Il 31 dicembre 1867 Fëdor Dostoevskij – quarantasei anni, alle spalle Umiliati e offesi, Memorie da una casa di morti, Memorie del sottosuolo, Delitto e castigo, Il giocatore e una foresta di racconti – scrive all’amico A.N. Majkov di essere preso da tempo dall’idea di «rappresentare un uomo del tutto buono» ma «temevo di trarne un romanzo, perché è troppo difficile. Nulla di più difficile, specie al tempo nostro». E il giorno dopo lo ripete in una lettera alla nipote S. A. Ivanova: «È un compito smisurato»: nel mondo è esistita una sola persona «positivamente buona, Cristo, sicché l’apparizione di quest’uomo smisuratamente, sconfinatamente buono è uno sconfinato miracolo».
E aggiungeva: Tutti gli scrittori, non solo russi ma europei, che hanno affrontato la rappresentazione di un uomo positivamente buono hanno fallito (…). Di uomini buoni nella letteratura cristiana il solo compiuto è don Chisciotte. Ma è esclusivamente buono perché è anche comico. Pickwick di Dickens è un’idea più debole, tuttavia enorme e anch’egli comico, e per questo ti prende tutto.

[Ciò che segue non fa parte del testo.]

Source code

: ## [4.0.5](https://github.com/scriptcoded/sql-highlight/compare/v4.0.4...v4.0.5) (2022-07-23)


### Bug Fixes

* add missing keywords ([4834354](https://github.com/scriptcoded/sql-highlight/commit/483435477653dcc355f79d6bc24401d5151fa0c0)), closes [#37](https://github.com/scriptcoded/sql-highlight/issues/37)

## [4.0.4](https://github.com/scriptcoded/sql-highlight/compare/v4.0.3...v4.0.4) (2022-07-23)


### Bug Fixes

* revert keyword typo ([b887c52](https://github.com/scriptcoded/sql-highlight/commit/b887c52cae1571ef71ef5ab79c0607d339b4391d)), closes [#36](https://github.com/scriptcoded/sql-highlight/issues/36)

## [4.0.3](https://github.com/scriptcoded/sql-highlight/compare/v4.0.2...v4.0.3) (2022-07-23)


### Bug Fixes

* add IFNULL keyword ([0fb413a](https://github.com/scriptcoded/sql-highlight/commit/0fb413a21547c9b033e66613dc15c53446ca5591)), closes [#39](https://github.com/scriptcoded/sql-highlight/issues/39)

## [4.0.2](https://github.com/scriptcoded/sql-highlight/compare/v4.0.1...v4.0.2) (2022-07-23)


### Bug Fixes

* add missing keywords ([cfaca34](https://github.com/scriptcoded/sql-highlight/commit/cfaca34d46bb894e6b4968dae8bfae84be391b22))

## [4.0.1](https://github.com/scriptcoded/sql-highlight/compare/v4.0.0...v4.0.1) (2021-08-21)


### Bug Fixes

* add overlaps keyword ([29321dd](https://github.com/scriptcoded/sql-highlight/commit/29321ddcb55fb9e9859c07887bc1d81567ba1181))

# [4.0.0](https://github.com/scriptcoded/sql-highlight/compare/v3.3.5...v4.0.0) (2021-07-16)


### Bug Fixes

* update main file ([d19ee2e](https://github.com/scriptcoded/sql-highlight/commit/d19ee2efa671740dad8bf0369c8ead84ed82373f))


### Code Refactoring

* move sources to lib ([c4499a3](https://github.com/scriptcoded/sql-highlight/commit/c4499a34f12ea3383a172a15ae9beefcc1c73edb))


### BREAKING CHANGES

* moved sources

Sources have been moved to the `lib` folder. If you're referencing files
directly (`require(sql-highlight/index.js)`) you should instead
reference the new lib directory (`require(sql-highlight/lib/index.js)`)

E TUTTAVIA stava misurandosi con questo inquietante personaggio: «Il romanzo si intitola L’idiota». Meno d’un mese dopo consegnava alla stampa la prima delle quattro parti del romanzo – ne aveva previste otto – e per tutto il 1868 ne avrebbe dettato il testo alla moglie rivedendolo rapidamente. Nell’ottobre scrive ancora a Majkov: «L’idea dell’Idiota m’è volata via … ma sono amaramente convinto che mai ho avuto un’idea poetica più bella e ricca di quella che m’è venuta addosso nel piano della quarta parte». E nel gennaio del 1869 alla nipote: «Finalmente. L’idiota è finito! Ho composto gli ultimi capitoli giorno e notte in uno stato d’angoscia. Di questo romanzo non sono contento, non esprime nemmeno la decima parte di ciò che volevo». Ma dice di amare ancora molto «la mia idea abortita». Un’idea che sembra essersi imposta con prepotenza. Ne testimoniano i taccuini: la tentazione d’un eroe assolutamente, positivamente buono si affaccia nell’autunno del 1867, mentre lavora a un romanzo nel quale appare un «idiota», un giovane di incerta origine e il cui comportamento sorprende, ma è una figura minore. La storia non girava attorno alla bontà, ma alla colpa; gli era stata suggerita da una notizia di cronaca nera, di quelle che lo attrassero sempre come sintomi d’un tempo malato.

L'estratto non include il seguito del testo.